### INSTRUCTIONS TO FOLLOW:
When a line in the data below includes "armor", pick it out and copy it.

== Segment start ==

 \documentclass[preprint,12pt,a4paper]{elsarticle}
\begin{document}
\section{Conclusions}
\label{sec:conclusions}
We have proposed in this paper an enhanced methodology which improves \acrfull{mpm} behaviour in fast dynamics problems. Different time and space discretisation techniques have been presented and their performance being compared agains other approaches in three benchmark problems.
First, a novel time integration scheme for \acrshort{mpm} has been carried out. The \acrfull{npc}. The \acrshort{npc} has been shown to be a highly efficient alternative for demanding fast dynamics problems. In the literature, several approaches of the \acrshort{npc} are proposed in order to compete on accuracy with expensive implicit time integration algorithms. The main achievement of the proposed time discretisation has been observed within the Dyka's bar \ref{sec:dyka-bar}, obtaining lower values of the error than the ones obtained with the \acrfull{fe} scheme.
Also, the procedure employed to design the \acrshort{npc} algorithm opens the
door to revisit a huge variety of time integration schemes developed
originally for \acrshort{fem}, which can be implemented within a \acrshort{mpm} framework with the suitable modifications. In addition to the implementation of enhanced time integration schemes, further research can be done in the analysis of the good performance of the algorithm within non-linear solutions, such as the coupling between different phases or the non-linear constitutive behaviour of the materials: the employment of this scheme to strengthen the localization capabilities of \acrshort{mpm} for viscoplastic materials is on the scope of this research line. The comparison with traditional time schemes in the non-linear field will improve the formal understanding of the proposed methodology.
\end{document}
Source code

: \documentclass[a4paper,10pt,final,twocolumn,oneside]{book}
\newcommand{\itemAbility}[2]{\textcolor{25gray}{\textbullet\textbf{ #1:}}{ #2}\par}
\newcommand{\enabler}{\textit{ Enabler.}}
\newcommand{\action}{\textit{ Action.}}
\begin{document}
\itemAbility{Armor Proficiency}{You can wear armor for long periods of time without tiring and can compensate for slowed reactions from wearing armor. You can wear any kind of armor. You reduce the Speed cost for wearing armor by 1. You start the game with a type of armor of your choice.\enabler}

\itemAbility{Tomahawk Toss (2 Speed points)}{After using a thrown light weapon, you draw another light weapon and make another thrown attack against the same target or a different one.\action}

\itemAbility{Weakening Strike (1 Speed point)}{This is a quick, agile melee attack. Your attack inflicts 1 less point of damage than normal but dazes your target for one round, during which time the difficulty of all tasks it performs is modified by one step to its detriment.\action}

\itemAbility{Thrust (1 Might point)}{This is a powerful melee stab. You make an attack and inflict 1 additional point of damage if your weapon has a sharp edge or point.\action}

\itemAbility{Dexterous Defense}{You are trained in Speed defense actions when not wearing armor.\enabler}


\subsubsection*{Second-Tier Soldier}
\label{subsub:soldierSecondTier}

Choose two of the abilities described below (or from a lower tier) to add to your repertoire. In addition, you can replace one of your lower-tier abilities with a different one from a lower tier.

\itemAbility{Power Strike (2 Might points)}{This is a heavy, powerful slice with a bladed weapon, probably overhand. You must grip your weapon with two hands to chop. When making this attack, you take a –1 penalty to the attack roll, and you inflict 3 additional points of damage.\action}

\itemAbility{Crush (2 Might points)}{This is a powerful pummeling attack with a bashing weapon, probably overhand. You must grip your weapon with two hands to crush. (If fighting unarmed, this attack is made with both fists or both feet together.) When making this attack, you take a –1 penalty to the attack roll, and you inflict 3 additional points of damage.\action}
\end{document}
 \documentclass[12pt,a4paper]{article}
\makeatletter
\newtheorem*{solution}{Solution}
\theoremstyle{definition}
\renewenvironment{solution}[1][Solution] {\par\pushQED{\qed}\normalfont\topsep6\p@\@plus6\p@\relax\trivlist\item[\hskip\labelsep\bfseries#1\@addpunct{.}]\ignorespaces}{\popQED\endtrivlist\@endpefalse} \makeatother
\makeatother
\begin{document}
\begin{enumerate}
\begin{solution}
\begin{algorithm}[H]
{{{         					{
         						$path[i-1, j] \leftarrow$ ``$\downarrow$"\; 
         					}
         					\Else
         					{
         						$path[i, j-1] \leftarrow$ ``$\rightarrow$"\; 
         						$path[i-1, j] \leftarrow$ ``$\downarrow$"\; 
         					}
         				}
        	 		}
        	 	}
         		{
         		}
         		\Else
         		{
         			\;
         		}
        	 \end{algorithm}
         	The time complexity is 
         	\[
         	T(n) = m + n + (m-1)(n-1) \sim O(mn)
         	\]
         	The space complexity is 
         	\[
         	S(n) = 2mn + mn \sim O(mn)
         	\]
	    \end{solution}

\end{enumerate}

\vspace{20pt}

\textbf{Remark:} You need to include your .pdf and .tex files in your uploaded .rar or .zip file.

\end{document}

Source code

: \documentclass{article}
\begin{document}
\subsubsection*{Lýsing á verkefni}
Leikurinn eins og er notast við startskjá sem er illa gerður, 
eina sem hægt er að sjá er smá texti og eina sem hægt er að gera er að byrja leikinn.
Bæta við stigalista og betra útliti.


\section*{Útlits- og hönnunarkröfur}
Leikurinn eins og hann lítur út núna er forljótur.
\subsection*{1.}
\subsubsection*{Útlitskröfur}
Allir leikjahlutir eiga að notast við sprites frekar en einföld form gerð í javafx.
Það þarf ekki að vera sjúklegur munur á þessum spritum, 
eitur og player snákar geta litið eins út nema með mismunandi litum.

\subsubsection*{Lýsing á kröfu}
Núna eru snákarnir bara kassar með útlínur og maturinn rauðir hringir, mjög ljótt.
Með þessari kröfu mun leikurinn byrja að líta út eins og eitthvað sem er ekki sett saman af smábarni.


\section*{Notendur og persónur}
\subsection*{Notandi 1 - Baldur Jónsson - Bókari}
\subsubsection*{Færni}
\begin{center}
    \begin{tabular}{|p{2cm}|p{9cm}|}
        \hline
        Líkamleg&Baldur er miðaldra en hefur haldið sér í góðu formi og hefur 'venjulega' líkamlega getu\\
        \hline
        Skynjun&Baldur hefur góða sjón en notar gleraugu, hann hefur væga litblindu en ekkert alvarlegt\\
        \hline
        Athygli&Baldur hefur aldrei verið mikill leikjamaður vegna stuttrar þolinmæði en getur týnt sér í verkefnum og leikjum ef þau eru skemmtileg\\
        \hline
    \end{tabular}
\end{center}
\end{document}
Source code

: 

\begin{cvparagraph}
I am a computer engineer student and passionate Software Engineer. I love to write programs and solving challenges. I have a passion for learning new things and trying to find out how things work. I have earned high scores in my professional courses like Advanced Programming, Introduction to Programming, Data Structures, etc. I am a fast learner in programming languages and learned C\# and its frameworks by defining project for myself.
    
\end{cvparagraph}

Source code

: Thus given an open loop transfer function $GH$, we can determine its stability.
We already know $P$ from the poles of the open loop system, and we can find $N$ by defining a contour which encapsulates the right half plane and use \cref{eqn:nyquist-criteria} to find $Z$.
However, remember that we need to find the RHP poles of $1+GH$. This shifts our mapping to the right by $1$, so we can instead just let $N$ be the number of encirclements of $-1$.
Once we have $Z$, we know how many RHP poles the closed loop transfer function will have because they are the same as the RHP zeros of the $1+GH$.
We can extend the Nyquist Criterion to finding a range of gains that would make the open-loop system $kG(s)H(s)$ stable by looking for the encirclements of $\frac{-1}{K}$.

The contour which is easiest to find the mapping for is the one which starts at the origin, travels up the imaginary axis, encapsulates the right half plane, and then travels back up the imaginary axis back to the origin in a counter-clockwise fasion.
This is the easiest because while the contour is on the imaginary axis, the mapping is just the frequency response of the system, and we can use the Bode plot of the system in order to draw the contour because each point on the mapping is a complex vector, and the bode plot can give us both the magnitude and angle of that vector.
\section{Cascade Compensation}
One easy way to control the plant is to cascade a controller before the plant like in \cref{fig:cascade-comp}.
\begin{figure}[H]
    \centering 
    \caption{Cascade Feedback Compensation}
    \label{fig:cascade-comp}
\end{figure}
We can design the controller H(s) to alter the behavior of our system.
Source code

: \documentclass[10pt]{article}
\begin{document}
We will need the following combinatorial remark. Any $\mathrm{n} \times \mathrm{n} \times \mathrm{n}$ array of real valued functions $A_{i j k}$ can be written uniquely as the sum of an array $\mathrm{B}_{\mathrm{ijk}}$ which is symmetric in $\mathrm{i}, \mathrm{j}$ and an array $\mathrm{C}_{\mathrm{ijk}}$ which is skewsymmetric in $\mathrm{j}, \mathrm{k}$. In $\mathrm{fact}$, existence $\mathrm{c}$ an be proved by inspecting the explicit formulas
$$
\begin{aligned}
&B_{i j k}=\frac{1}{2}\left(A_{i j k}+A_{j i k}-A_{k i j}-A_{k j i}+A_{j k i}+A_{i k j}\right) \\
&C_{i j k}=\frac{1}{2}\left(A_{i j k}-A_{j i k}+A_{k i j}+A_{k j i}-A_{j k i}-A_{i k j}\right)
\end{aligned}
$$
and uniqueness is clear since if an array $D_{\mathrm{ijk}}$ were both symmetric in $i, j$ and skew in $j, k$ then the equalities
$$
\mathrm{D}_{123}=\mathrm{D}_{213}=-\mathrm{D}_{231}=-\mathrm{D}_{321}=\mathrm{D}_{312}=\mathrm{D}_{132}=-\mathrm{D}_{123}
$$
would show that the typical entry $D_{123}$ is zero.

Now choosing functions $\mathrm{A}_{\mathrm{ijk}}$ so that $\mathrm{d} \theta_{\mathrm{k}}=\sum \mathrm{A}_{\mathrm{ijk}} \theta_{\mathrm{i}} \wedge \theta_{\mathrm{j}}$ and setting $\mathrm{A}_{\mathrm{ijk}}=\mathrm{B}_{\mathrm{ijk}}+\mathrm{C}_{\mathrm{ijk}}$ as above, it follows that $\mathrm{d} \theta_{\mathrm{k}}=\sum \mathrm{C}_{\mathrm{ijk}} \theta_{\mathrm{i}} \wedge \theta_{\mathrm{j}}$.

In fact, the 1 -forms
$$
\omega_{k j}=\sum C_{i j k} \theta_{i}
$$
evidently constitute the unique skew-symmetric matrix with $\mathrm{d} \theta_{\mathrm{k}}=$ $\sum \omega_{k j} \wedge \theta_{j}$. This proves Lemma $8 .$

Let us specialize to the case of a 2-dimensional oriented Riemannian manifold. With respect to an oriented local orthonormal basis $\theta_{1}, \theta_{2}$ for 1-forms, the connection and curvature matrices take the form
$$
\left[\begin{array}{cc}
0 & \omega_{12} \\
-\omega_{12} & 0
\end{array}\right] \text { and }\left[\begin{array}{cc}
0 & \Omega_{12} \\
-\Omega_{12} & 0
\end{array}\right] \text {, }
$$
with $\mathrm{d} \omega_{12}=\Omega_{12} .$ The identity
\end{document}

== Segment end ==

### WRITTEN ANSWER:
\itemAbility{Armor Proficiency}{You can wear armor for long periods of time without tiring and can compensate for slowed reactions from wearing armor. You can wear any kind of armor. You reduce the Speed cost for wearing armor by 1. You start the game with a type of armor of your choice.\enabler}
\itemAbility{Dexterous Defense}{You are trained in Speed defense actions when not wearing armor.\enabler}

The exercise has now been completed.